En su mordaz artículo, Larra presenta a Sans-délai, un extranjero que llega a España con la ilusión de resolver sus asuntos en quince días, solo para chocar con el muro de la desidia. El autor nos advierte que el "mañana" no es una medida de tiempo, sino una respuesta sistemática de una sociedad que ha hecho del descanso su ocupación principal. A través de la figura del oficial que posterga el examen de unos documentos simplemente porque prefiere irse a pasear o a comer, Larra desnuda una verdad incómoda: la procrastinación burocrática no es un error del sistema, sino un rasgo cultural donde el "hacer" se percibe como una molestia y el "postergar" como un privilegio del poder.

Aunque reflexionando al respecto, este lema trasciende de las instituciones a la vida diaria, ya que la acción de procrastinar es una práctica frecuente en nuestra sociedad. Se ha convertido en una práctica normal dejar todo para después. No se advierte el trabajo y el esfuerzo que podrían evitarse si las tareas se realizaran oportunamente.

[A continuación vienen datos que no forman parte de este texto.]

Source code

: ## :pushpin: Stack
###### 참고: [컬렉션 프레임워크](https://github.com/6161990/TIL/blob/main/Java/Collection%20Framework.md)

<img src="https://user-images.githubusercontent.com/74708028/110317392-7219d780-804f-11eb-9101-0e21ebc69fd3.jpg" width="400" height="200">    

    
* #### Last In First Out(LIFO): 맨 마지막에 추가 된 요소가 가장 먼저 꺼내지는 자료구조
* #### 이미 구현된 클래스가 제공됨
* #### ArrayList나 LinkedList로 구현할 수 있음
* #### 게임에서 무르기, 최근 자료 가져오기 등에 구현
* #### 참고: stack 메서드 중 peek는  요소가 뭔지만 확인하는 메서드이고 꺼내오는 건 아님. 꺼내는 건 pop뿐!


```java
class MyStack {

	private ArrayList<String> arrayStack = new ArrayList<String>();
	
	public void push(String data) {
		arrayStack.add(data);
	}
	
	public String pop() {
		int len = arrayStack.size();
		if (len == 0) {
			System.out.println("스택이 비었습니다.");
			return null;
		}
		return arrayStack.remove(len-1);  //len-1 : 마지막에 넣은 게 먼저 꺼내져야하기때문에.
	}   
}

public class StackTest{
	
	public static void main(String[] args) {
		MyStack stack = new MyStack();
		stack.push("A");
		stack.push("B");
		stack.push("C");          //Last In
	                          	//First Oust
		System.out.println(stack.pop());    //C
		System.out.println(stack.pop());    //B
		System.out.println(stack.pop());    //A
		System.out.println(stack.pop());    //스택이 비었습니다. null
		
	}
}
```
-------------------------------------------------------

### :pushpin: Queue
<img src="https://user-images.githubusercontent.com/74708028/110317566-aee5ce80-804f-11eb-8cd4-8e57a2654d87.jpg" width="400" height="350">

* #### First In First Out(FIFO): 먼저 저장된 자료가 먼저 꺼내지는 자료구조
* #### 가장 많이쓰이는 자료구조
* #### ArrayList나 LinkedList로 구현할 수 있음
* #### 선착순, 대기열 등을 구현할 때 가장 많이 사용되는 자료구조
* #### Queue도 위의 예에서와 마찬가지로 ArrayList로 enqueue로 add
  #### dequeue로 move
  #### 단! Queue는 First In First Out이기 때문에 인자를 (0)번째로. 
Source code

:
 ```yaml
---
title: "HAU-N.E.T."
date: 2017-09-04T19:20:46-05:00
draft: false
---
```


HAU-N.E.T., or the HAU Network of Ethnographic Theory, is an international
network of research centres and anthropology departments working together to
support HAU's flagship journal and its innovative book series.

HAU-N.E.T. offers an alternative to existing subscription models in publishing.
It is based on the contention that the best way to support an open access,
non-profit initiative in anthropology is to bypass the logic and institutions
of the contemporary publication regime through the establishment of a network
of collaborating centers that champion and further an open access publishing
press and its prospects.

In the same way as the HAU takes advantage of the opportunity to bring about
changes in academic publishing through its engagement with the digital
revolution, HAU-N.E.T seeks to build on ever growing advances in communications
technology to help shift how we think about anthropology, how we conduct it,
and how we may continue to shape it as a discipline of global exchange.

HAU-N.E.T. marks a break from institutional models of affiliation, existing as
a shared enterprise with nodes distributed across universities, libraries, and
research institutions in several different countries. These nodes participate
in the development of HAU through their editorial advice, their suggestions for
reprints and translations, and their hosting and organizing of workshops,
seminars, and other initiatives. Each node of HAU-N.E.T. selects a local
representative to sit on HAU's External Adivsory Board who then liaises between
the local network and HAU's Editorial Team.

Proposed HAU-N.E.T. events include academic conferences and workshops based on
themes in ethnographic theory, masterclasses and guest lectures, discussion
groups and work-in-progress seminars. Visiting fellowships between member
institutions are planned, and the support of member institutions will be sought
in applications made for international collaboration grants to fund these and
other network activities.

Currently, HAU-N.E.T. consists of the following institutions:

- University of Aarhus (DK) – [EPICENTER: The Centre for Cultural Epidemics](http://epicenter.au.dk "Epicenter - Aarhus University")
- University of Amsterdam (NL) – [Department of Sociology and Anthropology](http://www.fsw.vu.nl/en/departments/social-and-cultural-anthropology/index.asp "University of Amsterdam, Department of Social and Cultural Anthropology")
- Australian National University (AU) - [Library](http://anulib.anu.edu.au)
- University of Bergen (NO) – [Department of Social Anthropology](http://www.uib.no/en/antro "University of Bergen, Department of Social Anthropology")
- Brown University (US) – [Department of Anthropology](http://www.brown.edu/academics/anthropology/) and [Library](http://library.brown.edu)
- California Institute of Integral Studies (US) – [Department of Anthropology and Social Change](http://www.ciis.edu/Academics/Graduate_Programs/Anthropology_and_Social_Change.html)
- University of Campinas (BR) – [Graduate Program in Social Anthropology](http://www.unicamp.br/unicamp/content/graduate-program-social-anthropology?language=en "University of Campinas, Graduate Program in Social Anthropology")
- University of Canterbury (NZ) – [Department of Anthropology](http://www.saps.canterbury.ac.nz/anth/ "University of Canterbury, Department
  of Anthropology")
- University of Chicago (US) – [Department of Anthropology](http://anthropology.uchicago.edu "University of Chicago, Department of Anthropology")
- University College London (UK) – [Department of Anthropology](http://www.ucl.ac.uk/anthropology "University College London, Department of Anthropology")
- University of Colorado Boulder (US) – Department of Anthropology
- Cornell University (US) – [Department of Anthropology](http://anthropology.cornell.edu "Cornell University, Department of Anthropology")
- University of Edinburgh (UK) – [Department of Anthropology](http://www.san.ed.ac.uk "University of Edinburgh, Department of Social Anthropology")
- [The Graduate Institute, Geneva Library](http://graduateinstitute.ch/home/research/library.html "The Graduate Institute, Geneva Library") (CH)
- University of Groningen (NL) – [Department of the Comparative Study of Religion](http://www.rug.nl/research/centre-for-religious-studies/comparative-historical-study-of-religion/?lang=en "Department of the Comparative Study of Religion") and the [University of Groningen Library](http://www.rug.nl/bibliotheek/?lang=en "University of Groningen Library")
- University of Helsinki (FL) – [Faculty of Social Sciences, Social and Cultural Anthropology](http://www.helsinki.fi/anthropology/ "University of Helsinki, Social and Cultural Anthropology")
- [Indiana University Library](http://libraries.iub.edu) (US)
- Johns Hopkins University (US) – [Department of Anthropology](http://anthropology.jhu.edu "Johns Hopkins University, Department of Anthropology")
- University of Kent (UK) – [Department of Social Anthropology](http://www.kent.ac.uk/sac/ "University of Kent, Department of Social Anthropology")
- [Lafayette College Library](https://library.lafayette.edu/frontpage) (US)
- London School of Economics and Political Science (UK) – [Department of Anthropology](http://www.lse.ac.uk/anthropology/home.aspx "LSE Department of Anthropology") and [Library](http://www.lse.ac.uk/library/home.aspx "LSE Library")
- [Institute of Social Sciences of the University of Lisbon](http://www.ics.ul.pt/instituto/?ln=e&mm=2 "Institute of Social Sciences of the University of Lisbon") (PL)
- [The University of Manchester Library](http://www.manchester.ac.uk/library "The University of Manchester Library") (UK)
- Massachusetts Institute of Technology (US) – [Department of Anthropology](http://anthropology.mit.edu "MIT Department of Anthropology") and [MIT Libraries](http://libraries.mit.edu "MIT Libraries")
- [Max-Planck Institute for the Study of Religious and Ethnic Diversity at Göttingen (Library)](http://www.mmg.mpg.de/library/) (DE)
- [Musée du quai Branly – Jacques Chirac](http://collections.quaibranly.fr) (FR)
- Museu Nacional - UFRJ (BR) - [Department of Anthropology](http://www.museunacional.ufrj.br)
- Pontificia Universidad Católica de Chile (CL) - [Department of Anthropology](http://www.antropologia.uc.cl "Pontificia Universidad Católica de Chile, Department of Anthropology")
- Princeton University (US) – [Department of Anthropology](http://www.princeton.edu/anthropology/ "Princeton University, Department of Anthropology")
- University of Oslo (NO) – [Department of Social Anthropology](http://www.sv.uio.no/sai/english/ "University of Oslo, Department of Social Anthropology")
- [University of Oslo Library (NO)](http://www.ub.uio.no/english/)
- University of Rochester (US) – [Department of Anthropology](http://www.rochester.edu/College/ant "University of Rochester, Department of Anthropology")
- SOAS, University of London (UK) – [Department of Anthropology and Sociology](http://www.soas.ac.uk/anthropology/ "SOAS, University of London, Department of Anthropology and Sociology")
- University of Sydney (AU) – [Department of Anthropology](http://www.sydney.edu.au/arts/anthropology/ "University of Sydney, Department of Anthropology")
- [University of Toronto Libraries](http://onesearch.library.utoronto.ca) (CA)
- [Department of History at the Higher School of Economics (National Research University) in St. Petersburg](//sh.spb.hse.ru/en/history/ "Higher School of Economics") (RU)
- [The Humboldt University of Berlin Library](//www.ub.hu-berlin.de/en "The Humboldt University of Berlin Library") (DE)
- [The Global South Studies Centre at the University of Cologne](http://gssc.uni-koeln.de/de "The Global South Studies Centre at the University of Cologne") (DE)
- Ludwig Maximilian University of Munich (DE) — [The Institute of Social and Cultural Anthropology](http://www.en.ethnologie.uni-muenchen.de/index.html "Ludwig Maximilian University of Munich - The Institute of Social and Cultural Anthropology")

Un caso ilustrativo de esta problemática se evidenció cuando acudí a la Junta Central Electoral para contraer matrimonio. Aunque se nos informó que la ceremonia iniciaría en una hora, la espera se prolongó casi el doble del tiempo indicado. Lo más sorprendente era que éramos la única pareja programada para casarse en ese momento. Esta situación evidenció no solo la falta de puntualidad, sino también la poca consideración hacia el tiempo de los ciudadanos, confirmando así que la expresión «vuelva usted mañana» sigue manifestándose en nuestra cotidianidad.
¿Será posible que, como personas conscientes y pensantes, podamos entender que no hacer las cosas a tiempo nos genera más trabajo y tensión de la necesaria? Al parecer la frase de “el tiempo es oro” no la hemos aplicado correctamente. Se ha interpretado de manera reduccionista, asociándola únicamente con la acumulación de bienes materiales.
Es momento de que, como sociedad e individuos, hagamos las cosas a su debido tiempo y solamente las dejemos para después si no es posible hacerlas antes. Recordemos que la Sagrada Biblia nos dice que «cada día trae su propio afán», y si no resolvemos el afán de hoy, lo tendremos que sumar al de mañana y será más grande la carga.
Apreciado lector, mi objetivo con este ensayo no es solamente criticar las irresponsabilidades de las instituciones, es tratar de crear conciencia sobre el daño que provoca el procrastinar las cosas, pasando por alto que nuestro tiempo es limitado. Es una realidad que el tiempo es oro; vale tanto, dado que es irreversible.
En definitiva, mientras sigamos justificando la impuntualidad, la negligencia y la procrastinación como conductas normales, el lema «vuelva usted mañana», de Mariano José de Larra, continuará describiendo con precisión nuestra realidad. No basta con señalar las fallas de las instituciones públicas; es necesario reconocer que el cambio comienza en cada uno de nosotros. Solo cuando asumamos el valor del tiempo como un compromiso ético y social, dejaremos de postergar lo que exige responsabilidad inmediata.